1960: The decade began with a rather light year, and one of my first as a wine lover and collector. These were good but not great wines, and gave much pleasure at the table in their youth, but they lacked the weight and structure to make old bones.
1961: An astounding year – candidate for vintage of the century, and one of the greatest vintages of all time! The wines are intense, concentrated, and taste immortal. Half a century on, the finest of them are still in full flight, but they will be hard to come by. If you get that rare chance, pay any price for the experience. The array of flavours will overwhelm all your senses, the concentration will command your attention and dare you to taste it!
1962: Were they not forced to live in the shadow of their illustrious predecessor, this vintage’s reputation would probably rank higher. The wines were solid, balanced and well structured, with good fruit and weight. They gave great pleasure through two decades; by now most will have passed their peak.
1963: Really not a very good year – some pundits called it a disaster, although I found one or two examples that were elegant but light in their youth. None had the stuffing needed for long life or development into fine old wines.
1964: A very good year across Bordeaux, particularly on the right bank (Pomerol and St. Emilion). Certainly nothing at all like the ‘61s, and maybe better overall than the ‘62s, these were classic Bordeaux that needed close to a decade to open up and reveal their finer qualities, and lasted well into their third decade.

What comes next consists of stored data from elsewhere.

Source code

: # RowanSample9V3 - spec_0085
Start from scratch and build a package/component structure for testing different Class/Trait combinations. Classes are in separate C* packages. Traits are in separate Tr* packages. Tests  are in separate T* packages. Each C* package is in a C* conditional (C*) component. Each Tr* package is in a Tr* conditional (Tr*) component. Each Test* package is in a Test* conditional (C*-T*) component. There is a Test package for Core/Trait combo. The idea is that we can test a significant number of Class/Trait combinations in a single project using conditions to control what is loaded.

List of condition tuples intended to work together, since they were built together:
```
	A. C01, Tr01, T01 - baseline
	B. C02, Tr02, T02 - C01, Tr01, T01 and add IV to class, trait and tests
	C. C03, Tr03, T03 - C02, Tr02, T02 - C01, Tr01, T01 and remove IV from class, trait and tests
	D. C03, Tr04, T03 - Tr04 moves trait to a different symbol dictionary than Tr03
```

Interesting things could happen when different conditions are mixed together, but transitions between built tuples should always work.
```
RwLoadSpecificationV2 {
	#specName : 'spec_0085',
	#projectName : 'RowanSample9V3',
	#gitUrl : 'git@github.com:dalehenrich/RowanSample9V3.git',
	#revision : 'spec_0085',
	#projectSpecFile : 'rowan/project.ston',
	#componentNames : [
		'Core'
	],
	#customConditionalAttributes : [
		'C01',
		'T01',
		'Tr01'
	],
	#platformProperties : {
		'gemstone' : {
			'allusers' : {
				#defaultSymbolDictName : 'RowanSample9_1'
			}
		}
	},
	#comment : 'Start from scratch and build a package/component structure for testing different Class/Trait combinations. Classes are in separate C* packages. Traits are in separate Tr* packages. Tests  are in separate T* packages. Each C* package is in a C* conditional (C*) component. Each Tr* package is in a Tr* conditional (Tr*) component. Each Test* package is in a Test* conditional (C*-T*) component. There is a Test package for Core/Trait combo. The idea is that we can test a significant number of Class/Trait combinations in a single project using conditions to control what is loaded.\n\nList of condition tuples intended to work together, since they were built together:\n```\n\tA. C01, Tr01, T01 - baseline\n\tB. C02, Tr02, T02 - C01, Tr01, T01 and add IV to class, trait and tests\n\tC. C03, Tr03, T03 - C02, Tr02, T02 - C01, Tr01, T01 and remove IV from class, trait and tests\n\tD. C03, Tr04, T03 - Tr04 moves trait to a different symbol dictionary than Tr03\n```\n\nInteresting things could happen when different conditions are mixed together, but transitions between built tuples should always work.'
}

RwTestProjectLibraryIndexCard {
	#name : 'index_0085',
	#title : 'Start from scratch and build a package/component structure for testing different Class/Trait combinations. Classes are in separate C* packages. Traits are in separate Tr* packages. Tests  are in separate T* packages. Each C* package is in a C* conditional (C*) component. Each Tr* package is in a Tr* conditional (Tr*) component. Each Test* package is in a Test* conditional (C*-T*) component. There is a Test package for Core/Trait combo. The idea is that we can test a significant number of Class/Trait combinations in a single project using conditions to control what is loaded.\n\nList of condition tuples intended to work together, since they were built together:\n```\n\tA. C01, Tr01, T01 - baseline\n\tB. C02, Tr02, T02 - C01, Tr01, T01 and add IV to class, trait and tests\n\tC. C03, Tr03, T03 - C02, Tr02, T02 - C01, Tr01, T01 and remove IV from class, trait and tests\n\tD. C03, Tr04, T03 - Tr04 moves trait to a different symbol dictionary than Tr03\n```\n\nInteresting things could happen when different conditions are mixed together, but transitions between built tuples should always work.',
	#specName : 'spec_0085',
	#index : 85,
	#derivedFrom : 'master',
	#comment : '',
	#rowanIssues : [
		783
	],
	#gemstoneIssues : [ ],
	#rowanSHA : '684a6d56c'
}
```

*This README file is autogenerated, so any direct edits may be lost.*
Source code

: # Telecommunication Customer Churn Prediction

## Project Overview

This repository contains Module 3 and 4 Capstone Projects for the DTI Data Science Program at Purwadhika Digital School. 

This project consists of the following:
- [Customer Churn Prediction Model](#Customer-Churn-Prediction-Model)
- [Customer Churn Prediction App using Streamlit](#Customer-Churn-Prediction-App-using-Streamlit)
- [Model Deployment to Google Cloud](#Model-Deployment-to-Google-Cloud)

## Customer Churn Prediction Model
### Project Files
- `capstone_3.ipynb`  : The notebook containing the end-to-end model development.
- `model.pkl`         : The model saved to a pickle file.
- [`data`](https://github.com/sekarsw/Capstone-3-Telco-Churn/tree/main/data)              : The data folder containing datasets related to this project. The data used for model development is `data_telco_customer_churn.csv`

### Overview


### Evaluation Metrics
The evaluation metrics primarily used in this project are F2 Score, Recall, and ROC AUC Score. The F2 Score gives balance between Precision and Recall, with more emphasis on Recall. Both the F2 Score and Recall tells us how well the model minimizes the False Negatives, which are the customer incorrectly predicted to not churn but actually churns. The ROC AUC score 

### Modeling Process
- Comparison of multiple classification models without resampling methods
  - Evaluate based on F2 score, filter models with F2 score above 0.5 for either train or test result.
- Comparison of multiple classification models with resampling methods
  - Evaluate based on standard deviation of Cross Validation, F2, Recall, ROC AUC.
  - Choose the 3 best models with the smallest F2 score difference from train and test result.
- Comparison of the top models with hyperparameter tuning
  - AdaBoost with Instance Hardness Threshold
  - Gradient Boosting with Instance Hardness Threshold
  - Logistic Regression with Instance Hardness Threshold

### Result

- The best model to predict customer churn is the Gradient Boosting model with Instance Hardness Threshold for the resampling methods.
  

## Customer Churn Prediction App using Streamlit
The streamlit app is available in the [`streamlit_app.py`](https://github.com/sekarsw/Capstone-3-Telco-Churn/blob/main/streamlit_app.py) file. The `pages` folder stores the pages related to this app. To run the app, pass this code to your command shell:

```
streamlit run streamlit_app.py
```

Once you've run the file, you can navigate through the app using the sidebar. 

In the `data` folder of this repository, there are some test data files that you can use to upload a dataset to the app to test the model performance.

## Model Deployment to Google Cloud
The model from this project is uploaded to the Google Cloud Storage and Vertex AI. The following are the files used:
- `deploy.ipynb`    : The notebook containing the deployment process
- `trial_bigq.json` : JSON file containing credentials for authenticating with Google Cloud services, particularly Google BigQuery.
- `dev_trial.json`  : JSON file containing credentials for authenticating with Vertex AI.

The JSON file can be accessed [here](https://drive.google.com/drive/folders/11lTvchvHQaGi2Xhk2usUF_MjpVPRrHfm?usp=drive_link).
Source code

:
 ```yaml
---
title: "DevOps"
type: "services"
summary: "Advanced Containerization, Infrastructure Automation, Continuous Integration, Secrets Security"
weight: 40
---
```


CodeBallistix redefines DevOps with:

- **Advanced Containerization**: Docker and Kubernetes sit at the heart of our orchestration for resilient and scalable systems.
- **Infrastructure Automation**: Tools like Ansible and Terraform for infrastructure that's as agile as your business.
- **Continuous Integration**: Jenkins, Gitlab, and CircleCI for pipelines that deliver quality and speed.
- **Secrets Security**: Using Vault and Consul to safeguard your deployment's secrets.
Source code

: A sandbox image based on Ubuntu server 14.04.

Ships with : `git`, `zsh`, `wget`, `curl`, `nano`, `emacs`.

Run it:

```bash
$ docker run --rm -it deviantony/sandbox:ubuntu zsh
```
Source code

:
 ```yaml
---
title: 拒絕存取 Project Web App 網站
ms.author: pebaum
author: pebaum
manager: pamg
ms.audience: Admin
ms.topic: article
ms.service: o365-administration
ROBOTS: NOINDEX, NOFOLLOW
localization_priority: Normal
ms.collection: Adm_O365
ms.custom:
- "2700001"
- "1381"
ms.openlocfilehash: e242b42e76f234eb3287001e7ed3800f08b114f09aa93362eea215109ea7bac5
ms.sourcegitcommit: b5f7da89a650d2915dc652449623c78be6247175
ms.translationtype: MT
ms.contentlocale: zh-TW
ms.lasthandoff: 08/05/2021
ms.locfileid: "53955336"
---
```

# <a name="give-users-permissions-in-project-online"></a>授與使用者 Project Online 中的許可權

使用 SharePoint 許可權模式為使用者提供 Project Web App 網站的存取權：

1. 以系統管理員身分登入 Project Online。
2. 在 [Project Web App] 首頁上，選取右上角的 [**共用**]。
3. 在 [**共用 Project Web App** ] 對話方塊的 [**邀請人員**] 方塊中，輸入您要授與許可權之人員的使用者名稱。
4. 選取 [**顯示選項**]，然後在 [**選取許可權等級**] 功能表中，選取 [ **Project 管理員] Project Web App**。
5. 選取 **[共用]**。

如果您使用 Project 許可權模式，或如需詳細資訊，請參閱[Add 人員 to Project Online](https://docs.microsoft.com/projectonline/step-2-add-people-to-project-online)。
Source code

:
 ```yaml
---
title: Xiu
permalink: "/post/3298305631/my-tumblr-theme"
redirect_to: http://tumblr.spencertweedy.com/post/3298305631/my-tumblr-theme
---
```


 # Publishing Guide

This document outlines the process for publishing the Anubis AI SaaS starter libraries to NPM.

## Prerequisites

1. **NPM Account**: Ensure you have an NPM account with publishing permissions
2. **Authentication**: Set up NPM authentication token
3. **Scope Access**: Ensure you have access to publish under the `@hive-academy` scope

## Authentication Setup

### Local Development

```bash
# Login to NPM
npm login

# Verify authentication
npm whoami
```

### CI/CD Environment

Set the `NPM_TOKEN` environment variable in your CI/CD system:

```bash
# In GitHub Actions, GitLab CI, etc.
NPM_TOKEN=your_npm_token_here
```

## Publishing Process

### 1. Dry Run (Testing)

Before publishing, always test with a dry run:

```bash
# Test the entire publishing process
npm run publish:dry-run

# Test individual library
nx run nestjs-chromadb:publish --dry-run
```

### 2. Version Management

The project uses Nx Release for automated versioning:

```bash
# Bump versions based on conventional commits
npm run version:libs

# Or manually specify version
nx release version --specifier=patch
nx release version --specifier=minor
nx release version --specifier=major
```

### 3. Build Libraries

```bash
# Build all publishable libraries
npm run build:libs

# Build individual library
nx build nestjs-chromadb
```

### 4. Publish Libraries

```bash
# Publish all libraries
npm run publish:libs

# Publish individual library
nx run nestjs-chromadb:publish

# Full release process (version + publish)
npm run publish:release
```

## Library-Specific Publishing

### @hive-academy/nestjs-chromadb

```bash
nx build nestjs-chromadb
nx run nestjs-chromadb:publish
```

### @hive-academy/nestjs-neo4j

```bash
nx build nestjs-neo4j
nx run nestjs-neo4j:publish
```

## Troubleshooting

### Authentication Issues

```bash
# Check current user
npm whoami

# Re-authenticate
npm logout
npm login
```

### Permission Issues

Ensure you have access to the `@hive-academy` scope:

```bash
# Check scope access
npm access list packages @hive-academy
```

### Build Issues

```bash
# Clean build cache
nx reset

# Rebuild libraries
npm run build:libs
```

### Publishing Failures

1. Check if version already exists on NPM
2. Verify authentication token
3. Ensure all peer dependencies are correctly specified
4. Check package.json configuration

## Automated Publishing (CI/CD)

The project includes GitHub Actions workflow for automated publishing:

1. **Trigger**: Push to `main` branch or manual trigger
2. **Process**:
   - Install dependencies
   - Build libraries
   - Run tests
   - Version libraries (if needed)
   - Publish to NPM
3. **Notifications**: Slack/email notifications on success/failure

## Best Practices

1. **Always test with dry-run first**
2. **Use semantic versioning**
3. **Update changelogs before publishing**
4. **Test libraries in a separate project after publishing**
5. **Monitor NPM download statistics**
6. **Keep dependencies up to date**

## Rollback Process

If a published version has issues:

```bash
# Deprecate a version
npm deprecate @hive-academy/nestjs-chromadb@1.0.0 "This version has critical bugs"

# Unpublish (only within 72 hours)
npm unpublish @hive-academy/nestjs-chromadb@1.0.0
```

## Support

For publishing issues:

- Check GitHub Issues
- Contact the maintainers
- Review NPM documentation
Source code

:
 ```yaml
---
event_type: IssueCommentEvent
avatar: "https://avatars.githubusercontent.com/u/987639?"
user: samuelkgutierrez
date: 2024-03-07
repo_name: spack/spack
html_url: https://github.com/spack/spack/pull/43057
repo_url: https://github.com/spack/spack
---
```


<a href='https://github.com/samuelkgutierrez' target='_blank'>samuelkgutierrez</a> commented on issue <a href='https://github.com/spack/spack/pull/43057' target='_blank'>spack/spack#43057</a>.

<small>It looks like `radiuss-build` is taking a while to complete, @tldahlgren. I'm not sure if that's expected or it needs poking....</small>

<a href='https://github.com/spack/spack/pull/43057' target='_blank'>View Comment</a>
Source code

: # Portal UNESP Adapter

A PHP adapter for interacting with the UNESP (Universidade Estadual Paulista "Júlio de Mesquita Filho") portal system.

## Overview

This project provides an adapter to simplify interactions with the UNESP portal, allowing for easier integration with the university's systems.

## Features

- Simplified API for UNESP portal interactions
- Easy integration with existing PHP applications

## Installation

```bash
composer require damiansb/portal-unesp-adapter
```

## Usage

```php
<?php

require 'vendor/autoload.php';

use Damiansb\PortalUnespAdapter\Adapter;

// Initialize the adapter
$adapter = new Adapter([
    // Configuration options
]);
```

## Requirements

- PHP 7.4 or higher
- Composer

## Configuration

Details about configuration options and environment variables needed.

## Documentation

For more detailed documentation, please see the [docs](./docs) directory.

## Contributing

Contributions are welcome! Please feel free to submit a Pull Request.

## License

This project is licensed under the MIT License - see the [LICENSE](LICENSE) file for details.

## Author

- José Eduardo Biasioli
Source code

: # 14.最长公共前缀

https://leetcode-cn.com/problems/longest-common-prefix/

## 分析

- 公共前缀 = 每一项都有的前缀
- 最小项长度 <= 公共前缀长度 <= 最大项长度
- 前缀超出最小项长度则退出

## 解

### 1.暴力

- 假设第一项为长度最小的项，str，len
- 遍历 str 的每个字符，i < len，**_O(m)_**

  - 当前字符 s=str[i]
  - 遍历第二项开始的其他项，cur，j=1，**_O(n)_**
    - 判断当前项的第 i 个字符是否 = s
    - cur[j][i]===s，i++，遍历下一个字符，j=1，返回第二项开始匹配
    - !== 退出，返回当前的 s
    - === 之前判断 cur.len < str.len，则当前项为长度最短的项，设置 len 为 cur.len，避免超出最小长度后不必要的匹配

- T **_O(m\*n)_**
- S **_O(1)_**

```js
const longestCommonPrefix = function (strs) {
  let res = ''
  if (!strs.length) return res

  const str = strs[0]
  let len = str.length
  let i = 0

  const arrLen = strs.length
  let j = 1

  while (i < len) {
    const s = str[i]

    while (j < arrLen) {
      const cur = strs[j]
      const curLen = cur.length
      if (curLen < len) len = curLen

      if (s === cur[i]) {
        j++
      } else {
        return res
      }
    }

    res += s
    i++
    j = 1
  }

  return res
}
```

1965: A very bad year overall. Today, winemaking technology might rescue some of these wines, but in the ‘60s, if nature dealt you a bad hand, you made bad wine. Most of the wines were thin and green, lacking fruit and mass. A few bottles from the better chateau were pleasant when young – that’s about the best I can say.
1966: This was a very good year indeed – it might even qualify as great. The wines are solid and concentrated, with all the true classic flavours and aromas we expect from good Bordeaux. They have lots of tannic structure, and needed at least a decade to show their potential. Most wines from lesser chateaux should have been drunk by now, but the best examples of classed growths have made really fine old bones, and are now providing – in their fifth decade and probably near the end of their lives – exquisite pleasure.
1967: This was a year of lighter wines, and the vintage is now more or less forgotten. But I had many that gave me great pleasure for over a decade; they showed delicious fruit when young, and some of the more complex flavours that come with age began appearing quite early.
1968: The decade closed on a dismal note: two really bad vintages in a row. I can’t remember any ‘68s I really enjoyed; I bought hardly any and they are mercifully all gone.
1969: Another very weak year to close out the decade, although not quite as bad a ’68. The wines were thin and somewhat harsh. As is often the case, good classed growth were accessible very young and made attractive table wines for most of their first decade and perhaps more, but few are left today.